At the Milbank Tweed Forum on October 12, Professor Catherine Sharkey moderated a discussion titled “A Brewing Debate: Does the Tort System Need Reform?” To set the stage for the discussion (and the pun in its title), the documentary Hot Coffee was screened the evening before. The film offers a plaintiffs’-side take on a widely publicized personal-injury case involving a woman who sued MacDonald’s after spilling a cup of the chain’s scorching coffee in her lap and more generally on a decades-long effort by corporations to enact “tort reform.”

The Forum panelists represented both sides of the tort reform debate. Presenting the business-community view, which supports curtailment of lawsuits and limits on damages, were J. Russell Jackson, a partner in the mass torts and insurance litigation group of Skadden, Arps, Slate, Meagher & Flom, and Victor Schwartz, chair of the public policy group of Shook Hardy & Bacon and general counsel of the American Tort Reform Association. Elizabeth Cabraser, a partner with the class-action firm Lieff Cabraser Heimann & Bernstin, and Andre Mura, litigation counsel for the Center for Constitutional Litigation, offered the pro plaintiff position, favoring broad access to courts and few if any constraints on remedies.

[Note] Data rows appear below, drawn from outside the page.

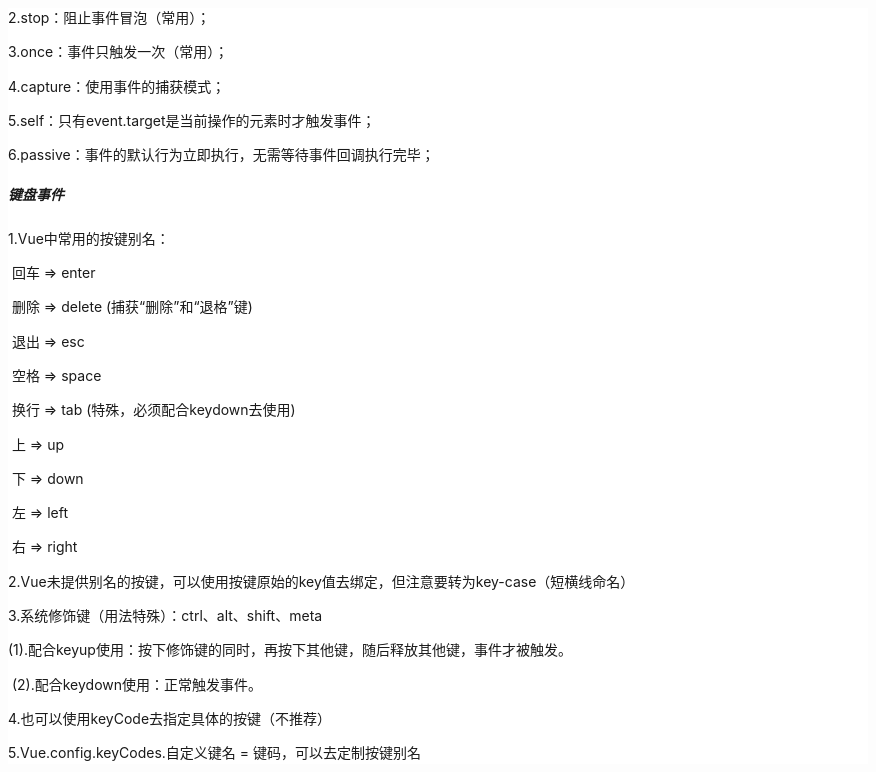   2.stop：阻止事件冒泡（常用）；

   3.once：事件只触发一次（常用）；

   4.capture：使用事件的捕获模式；

   5.self：只有event.target是当前操作的元素时才触发事件；

   6.passive：事件的默认行为立即执行，无需等待事件回调执行完毕；



##### 键盘事件

1.Vue中常用的按键别名：

​		回车 => enter

​		删除 => delete (捕获“删除”和“退格”键)

​		退出 => esc

​		空格 => space

​		换行 => tab (特殊，必须配合keydown去使用)

​		上 => up

​		下 => down

​		左 => left

​		右 => right

2.Vue未提供别名的按键，可以使用按键原始的key值去绑定，但注意要转为key-case（短横线命名）

3.系统修饰键（用法特殊）：ctrl、alt、shift、meta

​		(1).配合keyup使用：按下修饰键的同时，再按下其他键，随后释放其他键，事件才被触发。

​		(2).配合keydown使用：正常触发事件。

4.也可以使用keyCode去指定具体的按键（不推荐）

5.Vue.config.keyCodes.自定义键名 = 键码，可以去定制按键别名











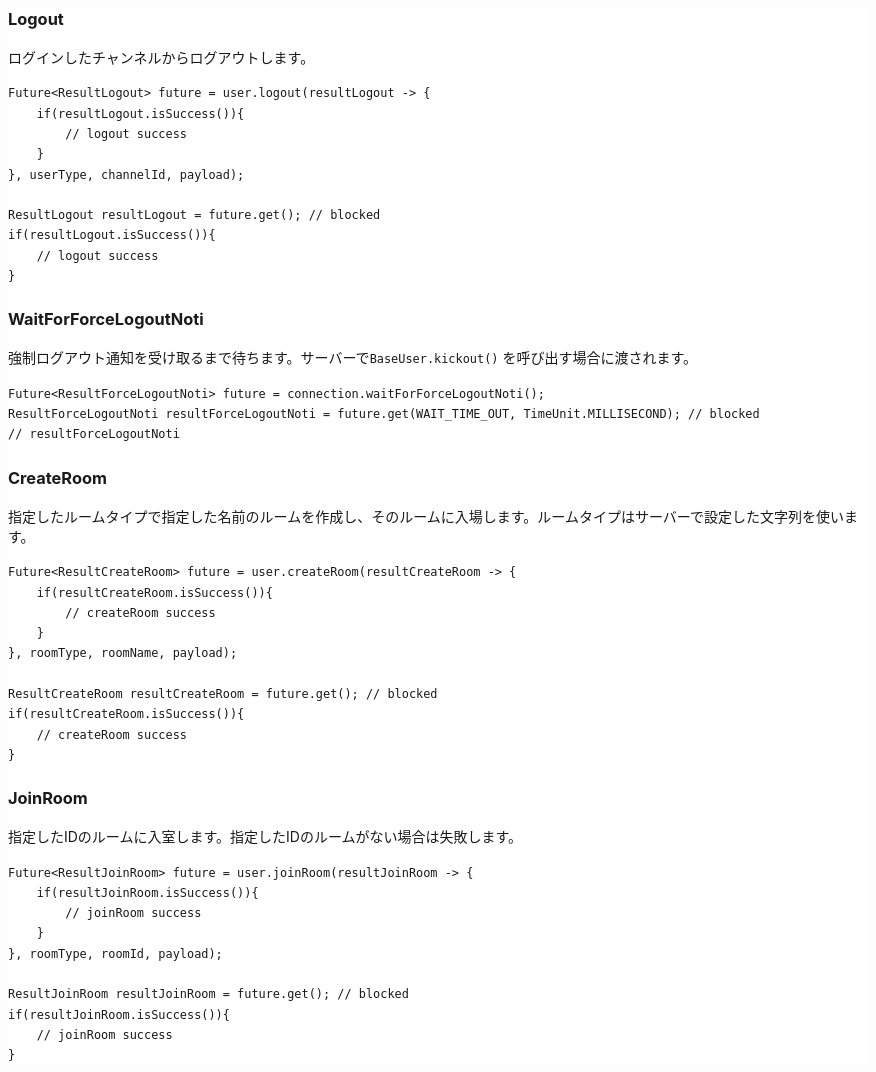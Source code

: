 ### Logout

ログインしたチャンネルからログアウトします。

```
Future<ResultLogout> future = user.logout(resultLogout -> {
    if(resultLogout.isSuccess()){
        // logout success
    }
}, userType, channelId, payload);

ResultLogout resultLogout = future.get(); // blocked
if(resultLogout.isSuccess()){
    // logout success
}
```

### WaitForForceLogoutNoti

強制ログアウト通知を受け取るまで待ちます。サーバーで`BaseUser.kickout()` を呼び出す場合に渡されます。

```
Future<ResultForceLogoutNoti> future = connection.waitForForceLogoutNoti();
ResultForceLogoutNoti resultForceLogoutNoti = future.get(WAIT_TIME_OUT, TimeUnit.MILLISECOND); // blocked
// resultForceLogoutNoti 
```

### CreateRoom

指定したルームタイプで指定した名前のルームを作成し、そのルームに入場します。ルームタイプはサーバーで設定した文字列を使います。

```
Future<ResultCreateRoom> future = user.createRoom(resultCreateRoom -> {
    if(resultCreateRoom.isSuccess()){
        // createRoom success
    }
}, roomType, roomName, payload);

ResultCreateRoom resultCreateRoom = future.get(); // blocked
if(resultCreateRoom.isSuccess()){
    // createRoom success
}
```

### JoinRoom

指定したIDのルームに入室します。指定したIDのルームがない場合は失敗します。

```
Future<ResultJoinRoom> future = user.joinRoom(resultJoinRoom -> {
    if(resultJoinRoom.isSuccess()){
        // joinRoom success
    }
}, roomType, roomId, payload);

ResultJoinRoom resultJoinRoom = future.get(); // blocked
if(resultJoinRoom.isSuccess()){
    // joinRoom success
}
```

The panelists demonstrated the sharp divide between the plaintiffs’ and defense bars on torts. One exchange that captured this dealt with caps on noneconomic damages, such as pain and suffering. It’s very costly for individuals to pursue lawsuits, Cabraser said, and if there is no prospect of a significant damage award, neither claimants nor lawyers will want to go to court. The purpose of caps “is simply to make litigation uneconomic to pursue,” she said. “That’s not the purpose as I understand caps on noneconomic damages at all,” said Jackson. Their aim, he said is “to come up with a number that is sufficient to compensate most people for pain and suffering, but that doesn’t put [a] huge element of risk in a trial for a defendant if they’re going to go to trial.”
 
The exchange, delving into the realities of products liability and mass torts practice, reflected the point Sharkey made at the opening of the discussion -- that at NYU Law, teaching focuses on “cutting-edge legal issues in tort out in the real world” and is not “just an arcane doctrine that’s interesting if you want to return to the nineteenth century.”